Yes, yes, fine. You have every reason to clap back: “Thanks. Give us something new because those issues have been hanging around for a while now.”

Fair enough. We move to issue three, creating the magic number and thus conditions, and the underlying basis for a nation about to go rogue, this one headed from the starboard right, the political right.

The red brigade in Congress has largely had it with Trump as he increasingly transforms into a liability and, even more importantly, they seem less afraid to talk about it. The irony is as delicious as pizza when noting that the man almost solely responsible for MAGA’s rise now weighs it down as an anchor.

The divergence of the hard right political force is real and intensifying. Whereas members in the Senate and Congress once needed Trump at least as much as he needed them, not only is that need gone, but turning into a headwind. Trump surely feels invulnerable, probably having “run” his last election, he dedicates the entirety of his effort toward enriching himself financially and engraving his greatness in our nation’s monuments.

Note the fantastic reporting on this very site on Congress seeing Trump himself as having gone rogue. A quote from a senior GOP staffer in the Senate:

“People are p— the f— off that prices are too high and things are too expensive. I’m just not sure the president really cares or if he’s really in tune with what’s going on on Capitol Hill.”

So naive it all but hopscotches to adorable. One wants to gently whisper as you would give an eight-year-old bad news, “Hey? He never cared about Capitol Hill or its dynamic; he cared about himself, and to the extent he needed you to further himself, he cared about how you did it.”

Trump no longer needs them on Capitol Hill. He no longer needs their legislation, nor their protection. He figures he’s untouchable. And it’s not like he keeps his priorities a secret: ballrooms, UFC birthdays, insider trading, pardons for rich guys (Wonder why?), getting in and out of wars, he obviously spends precious little worry about his precious red Congress, less about affordability, more about all he can now afford.

They say that Trump has personally made two billion dollars since being elected, likely doubling his previous net worth. It would be hard to overstate just how little he cares about the fact that you can walk out of a grocery store carrying two small bags and one less $100 bill.

But it’s just that sort of arrogance coupled with a self-satisfied attitude that will trip him up because – don’t doubt, he is not invulnerable, seemingly all-powerful dictators have fallen before, and when it happens, it often happens, it can often come with blinding speed. Oh, and the problems usually start within, and among the loyalists the leader took for granted.

Those loyalists on Capitol Hill appear to be seething:

“Between the Pulte nominations and anti-weaponization fund, the White House has definitely gone rogue and instead pushed priorities without talking to Congressional leadership,” … bringing up that Trump hasn’t even seemed to consult Senate Majority Leader John Thune (R-SD).

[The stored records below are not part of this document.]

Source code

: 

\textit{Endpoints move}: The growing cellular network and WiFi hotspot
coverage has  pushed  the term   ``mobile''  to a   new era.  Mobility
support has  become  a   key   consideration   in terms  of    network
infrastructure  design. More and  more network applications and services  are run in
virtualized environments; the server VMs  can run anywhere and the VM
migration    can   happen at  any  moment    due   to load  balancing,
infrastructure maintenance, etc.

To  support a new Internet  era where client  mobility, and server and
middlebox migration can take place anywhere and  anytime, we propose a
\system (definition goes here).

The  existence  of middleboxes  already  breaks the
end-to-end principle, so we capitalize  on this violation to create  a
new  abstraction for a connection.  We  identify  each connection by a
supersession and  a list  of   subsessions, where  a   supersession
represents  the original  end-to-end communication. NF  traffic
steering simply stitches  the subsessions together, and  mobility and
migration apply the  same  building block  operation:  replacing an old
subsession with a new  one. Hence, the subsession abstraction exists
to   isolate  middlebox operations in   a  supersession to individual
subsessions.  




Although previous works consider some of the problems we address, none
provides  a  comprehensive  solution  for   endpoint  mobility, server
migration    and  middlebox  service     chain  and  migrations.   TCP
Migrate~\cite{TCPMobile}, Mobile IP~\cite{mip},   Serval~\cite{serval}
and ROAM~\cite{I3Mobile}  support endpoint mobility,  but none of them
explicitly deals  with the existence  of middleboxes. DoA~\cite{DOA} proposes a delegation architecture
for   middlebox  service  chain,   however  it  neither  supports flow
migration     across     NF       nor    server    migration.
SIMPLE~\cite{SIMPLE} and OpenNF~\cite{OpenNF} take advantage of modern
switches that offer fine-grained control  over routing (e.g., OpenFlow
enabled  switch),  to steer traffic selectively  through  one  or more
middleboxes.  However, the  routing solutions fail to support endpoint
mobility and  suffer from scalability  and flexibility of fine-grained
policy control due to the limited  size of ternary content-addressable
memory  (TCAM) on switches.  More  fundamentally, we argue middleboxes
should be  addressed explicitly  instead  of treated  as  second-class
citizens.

“We’re begging the White House to focus on issues to help Republicans in the midterms. But it feels like it’s falling on deaf ears.”

Right.

Not deaf so much as distracted. If newly minted trillionaire Elon Musk called, Trump would be all ears, discerning everything. The staffer did hit it right in noticing that the priorities have diverged. Yes, yes, Trump was always in it for himself, of course. But there was a time when he needed those in Congress far more, even those red-hatted wonders at rallies, all filling a need.

Now his needs have narrowed to legacy and looting. Anyone who thinks that the $1.776B slush fund wouldn’t come with a finder’s fee going into his pocket needs their education examined, and the portion that prohibits the IRS or DOJ from prosecuting or even investigating his tax issue is said to be worth $100 million in back taxes avoided.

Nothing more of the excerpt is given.